▶ **TASK DIRECTIONS**: What you return must match the data below exactly, minus any pictures.

[Dataset entries]
* * *

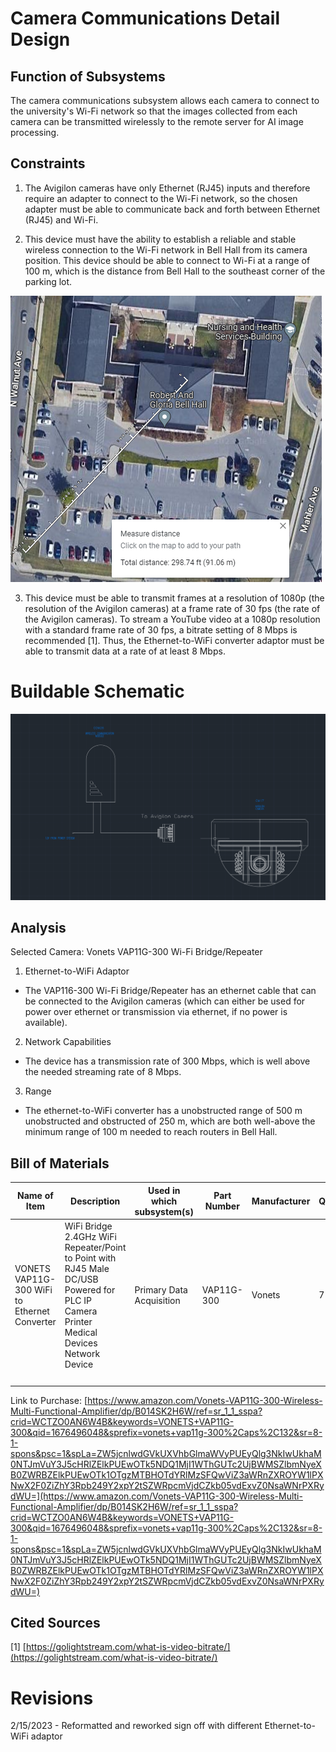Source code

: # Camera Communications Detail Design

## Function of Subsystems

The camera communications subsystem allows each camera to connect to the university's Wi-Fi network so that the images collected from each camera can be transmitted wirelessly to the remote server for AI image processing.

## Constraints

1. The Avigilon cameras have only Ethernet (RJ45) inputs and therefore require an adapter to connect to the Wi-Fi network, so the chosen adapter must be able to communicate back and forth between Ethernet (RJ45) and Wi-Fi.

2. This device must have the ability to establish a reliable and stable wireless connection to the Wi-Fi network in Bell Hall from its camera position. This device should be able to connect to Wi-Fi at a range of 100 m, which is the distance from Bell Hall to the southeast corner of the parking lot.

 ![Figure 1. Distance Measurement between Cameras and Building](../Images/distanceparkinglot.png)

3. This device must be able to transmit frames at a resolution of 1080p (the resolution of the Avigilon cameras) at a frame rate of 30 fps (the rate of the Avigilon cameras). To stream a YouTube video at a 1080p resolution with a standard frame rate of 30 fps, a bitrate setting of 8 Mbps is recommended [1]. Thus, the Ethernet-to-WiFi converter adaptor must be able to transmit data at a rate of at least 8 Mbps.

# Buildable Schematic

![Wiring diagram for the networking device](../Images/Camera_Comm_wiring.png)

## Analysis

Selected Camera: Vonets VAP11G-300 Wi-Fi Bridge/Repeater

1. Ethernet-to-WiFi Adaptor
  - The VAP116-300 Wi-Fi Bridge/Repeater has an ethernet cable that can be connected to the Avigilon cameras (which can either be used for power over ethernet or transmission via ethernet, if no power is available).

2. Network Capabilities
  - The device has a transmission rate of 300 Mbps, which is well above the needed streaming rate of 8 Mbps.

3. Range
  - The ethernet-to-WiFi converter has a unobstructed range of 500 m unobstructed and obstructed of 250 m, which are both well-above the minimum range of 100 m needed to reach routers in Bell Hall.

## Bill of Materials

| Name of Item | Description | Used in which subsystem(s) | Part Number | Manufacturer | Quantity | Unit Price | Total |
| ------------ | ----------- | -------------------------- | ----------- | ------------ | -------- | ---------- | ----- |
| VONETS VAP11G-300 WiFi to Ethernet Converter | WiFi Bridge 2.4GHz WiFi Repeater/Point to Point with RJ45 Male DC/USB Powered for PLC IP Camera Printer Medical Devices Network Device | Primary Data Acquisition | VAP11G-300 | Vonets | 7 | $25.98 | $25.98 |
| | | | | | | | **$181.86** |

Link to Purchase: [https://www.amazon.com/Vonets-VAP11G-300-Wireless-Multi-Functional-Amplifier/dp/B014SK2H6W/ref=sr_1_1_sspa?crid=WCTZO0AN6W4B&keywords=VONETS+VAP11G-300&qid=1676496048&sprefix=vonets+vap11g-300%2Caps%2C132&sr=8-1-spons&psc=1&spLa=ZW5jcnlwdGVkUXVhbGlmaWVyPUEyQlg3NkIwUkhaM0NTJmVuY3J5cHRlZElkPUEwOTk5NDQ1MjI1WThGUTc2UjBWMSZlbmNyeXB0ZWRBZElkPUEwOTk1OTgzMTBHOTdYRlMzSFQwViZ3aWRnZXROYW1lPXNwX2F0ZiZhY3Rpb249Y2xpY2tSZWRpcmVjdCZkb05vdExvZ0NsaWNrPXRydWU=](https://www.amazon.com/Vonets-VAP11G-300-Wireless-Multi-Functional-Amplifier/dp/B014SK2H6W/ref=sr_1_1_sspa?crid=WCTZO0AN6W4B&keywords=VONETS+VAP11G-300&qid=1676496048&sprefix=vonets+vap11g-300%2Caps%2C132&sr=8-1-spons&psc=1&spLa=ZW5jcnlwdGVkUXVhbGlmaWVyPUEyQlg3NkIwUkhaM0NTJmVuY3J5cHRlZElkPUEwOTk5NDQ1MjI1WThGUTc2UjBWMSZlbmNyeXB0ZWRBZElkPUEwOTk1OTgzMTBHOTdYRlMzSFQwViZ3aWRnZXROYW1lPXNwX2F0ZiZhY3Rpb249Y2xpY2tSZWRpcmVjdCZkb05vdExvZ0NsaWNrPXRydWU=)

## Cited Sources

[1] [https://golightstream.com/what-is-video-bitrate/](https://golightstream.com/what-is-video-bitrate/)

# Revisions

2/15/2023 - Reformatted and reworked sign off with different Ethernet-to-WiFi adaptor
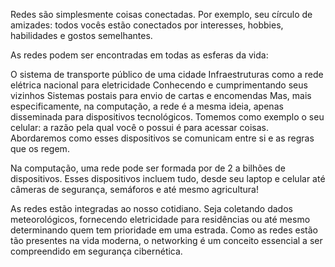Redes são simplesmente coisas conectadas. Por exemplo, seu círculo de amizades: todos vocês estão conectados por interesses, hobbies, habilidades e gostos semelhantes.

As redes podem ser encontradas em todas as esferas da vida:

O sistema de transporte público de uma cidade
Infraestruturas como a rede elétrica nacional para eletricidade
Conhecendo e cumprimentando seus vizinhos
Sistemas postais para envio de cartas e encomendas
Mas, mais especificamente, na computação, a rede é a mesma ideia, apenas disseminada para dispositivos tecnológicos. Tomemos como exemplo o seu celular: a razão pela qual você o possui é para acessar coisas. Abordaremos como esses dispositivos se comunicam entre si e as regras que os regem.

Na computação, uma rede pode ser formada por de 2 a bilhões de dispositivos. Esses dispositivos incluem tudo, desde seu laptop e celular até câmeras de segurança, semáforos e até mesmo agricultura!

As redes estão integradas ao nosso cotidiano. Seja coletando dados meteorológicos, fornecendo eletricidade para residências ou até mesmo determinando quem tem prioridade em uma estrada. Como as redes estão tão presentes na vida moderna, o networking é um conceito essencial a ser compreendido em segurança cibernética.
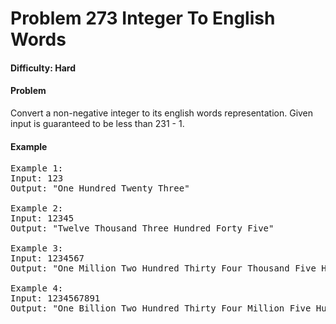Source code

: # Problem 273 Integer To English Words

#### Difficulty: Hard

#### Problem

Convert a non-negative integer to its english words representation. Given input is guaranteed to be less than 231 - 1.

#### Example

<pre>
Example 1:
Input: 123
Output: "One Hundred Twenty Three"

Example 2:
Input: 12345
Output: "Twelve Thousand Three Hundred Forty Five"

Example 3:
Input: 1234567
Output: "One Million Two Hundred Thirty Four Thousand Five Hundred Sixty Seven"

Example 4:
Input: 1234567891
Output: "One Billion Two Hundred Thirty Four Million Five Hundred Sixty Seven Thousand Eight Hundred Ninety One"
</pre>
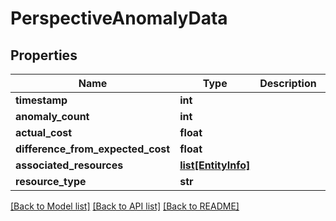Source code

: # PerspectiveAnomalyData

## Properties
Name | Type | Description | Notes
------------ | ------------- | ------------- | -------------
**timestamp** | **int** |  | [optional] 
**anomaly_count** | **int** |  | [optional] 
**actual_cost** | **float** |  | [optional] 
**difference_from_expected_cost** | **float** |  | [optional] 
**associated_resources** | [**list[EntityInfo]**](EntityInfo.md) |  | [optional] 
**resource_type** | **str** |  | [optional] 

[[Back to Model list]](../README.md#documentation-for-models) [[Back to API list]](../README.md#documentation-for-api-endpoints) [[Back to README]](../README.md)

* * *

▶ **SOLVED PROBLEM**:
Source code

: # Camera Communications Detail Design

## Function of Subsystems

The camera communications subsystem allows each camera to connect to the university's Wi-Fi network so that the images collected from each camera can be transmitted wirelessly to the remote server for AI image processing.

## Constraints

1. The Avigilon cameras have only Ethernet (RJ45) inputs and therefore require an adapter to connect to the Wi-Fi network, so the chosen adapter must be able to communicate back and forth between Ethernet (RJ45) and Wi-Fi.

2. This device must have the ability to establish a reliable and stable wireless connection to the Wi-Fi network in Bell Hall from its camera position. This device should be able to connect to Wi-Fi at a range of 100 m, which is the distance from Bell Hall to the southeast corner of the parking lot.

 ![Figure 1. Distance Measurement between Cameras and Building](../Images/distanceparkinglot.png)

3. This device must be able to transmit frames at a resolution of 1080p (the resolution of the Avigilon cameras) at a frame rate of 30 fps (the rate of the Avigilon cameras). To stream a YouTube video at a 1080p resolution with a standard frame rate of 30 fps, a bitrate setting of 8 Mbps is recommended [1]. Thus, the Ethernet-to-WiFi converter adaptor must be able to transmit data at a rate of at least 8 Mbps.

# Buildable Schematic

![Wiring diagram for the networking device](../Images/Camera_Comm_wiring.png)

## Analysis

Selected Camera: Vonets VAP11G-300 Wi-Fi Bridge/Repeater

1. Ethernet-to-WiFi Adaptor
  - The VAP116-300 Wi-Fi Bridge/Repeater has an ethernet cable that can be connected to the Avigilon cameras (which can either be used for power over ethernet or transmission via ethernet, if no power is available).

2. Network Capabilities
  - The device has a transmission rate of 300 Mbps, which is well above the needed streaming rate of 8 Mbps.

3. Range
  - The ethernet-to-WiFi converter has a unobstructed range of 500 m unobstructed and obstructed of 250 m, which are both well-above the minimum range of 100 m needed to reach routers in Bell Hall.

## Bill of Materials

| Name of Item | Description | Used in which subsystem(s) | Part Number | Manufacturer | Quantity | Unit Price | Total |
| ------------ | ----------- | -------------------------- | ----------- | ------------ | -------- | ---------- | ----- |
| VONETS VAP11G-300 WiFi to Ethernet Converter | WiFi Bridge 2.4GHz WiFi Repeater/Point to Point with RJ45 Male DC/USB Powered for PLC IP Camera Printer Medical Devices Network Device | Primary Data Acquisition | VAP11G-300 | Vonets | 7 | $25.98 | $25.98 |
| | | | | | | | **$181.86** |

Link to Purchase: [https://www.amazon.com/Vonets-VAP11G-300-Wireless-Multi-Functional-Amplifier/dp/B014SK2H6W/ref=sr_1_1_sspa?crid=WCTZO0AN6W4B&keywords=VONETS+VAP11G-300&qid=1676496048&sprefix=vonets+vap11g-300%2Caps%2C132&sr=8-1-spons&psc=1&spLa=ZW5jcnlwdGVkUXVhbGlmaWVyPUEyQlg3NkIwUkhaM0NTJmVuY3J5cHRlZElkPUEwOTk5NDQ1MjI1WThGUTc2UjBWMSZlbmNyeXB0ZWRBZElkPUEwOTk1OTgzMTBHOTdYRlMzSFQwViZ3aWRnZXROYW1lPXNwX2F0ZiZhY3Rpb249Y2xpY2tSZWRpcmVjdCZkb05vdExvZ0NsaWNrPXRydWU=](https://www.amazon.com/Vonets-VAP11G-300-Wireless-Multi-Functional-Amplifier/dp/B014SK2H6W/ref=sr_1_1_sspa?crid=WCTZO0AN6W4B&keywords=VONETS+VAP11G-300&qid=1676496048&sprefix=vonets+vap11g-300%2Caps%2C132&sr=8-1-spons&psc=1&spLa=ZW5jcnlwdGVkUXVhbGlmaWVyPUEyQlg3NkIwUkhaM0NTJmVuY3J5cHRlZElkPUEwOTk5NDQ1MjI1WThGUTc2UjBWMSZlbmNyeXB0ZWRBZElkPUEwOTk1OTgzMTBHOTdYRlMzSFQwViZ3aWRnZXROYW1lPXNwX2F0ZiZhY3Rpb249Y2xpY2tSZWRpcmVjdCZkb05vdExvZ0NsaWNrPXRydWU=)

## Cited Sources

[1] [https://golightstream.com/what-is-video-bitrate/](https://golightstream.com/what-is-video-bitrate/)

# Revisions

2/15/2023 - Reformatted and reworked sign off with different Ethernet-to-WiFi adaptor
Redes são simplesmente coisas conectadas. Por exemplo, seu círculo de amizades: todos vocês estão conectados por interesses, hobbies, habilidades e gostos semelhantes.

As redes podem ser encontradas em todas as esferas da vida:

O sistema de transporte público de uma cidade
Infraestruturas como a rede elétrica nacional para eletricidade
Conhecendo e cumprimentando seus vizinhos
Sistemas postais para envio de cartas e encomendas
Mas, mais especificamente, na computação, a rede é a mesma ideia, apenas disseminada para dispositivos tecnológicos. Tomemos como exemplo o seu celular: a razão pela qual você o possui é para acessar coisas. Abordaremos como esses dispositivos se comunicam entre si e as regras que os regem.

Na computação, uma rede pode ser formada por de 2 a bilhões de dispositivos. Esses dispositivos incluem tudo, desde seu laptop e celular até câmeras de segurança, semáforos e até mesmo agricultura!

As redes estão integradas ao nosso cotidiano. Seja coletando dados meteorológicos, fornecendo eletricidade para residências ou até mesmo determinando quem tem prioridade em uma estrada. Como as redes estão tão presentes na vida moderna, o networking é um conceito essencial a ser compreendido em segurança cibernética.
Source code

: # Problem 273 Integer To English Words

#### Difficulty: Hard

#### Problem

Convert a non-negative integer to its english words representation. Given input is guaranteed to be less than 231 - 1.

#### Example

<pre>
Example 1:
Input: 123
Output: "One Hundred Twenty Three"

Example 2:
Input: 12345
Output: "Twelve Thousand Three Hundred Forty Five"

Example 3:
Input: 1234567
Output: "One Million Two Hundred Thirty Four Thousand Five Hundred Sixty Seven"

Example 4:
Input: 1234567891
Output: "One Billion Two Hundred Thirty Four Million Five Hundred Sixty Seven Thousand Eight Hundred Ninety One"
</pre>
Source code

: # PerspectiveAnomalyData

## Properties
Name | Type | Description | Notes
------------ | ------------- | ------------- | -------------
**timestamp** | **int** |  | [optional] 
**anomaly_count** | **int** |  | [optional] 
**actual_cost** | **float** |  | [optional] 
**difference_from_expected_cost** | **float** |  | [optional] 
**associated_resources** | [**list[EntityInfo]**](EntityInfo.md) |  | [optional] 
**resource_type** | **str** |  | [optional] 

[[Back to Model list]](../README.md#documentation-for-models) [[Back to API list]](../README.md#documentation-for-api-endpoints) [[Back to README]](../README.md)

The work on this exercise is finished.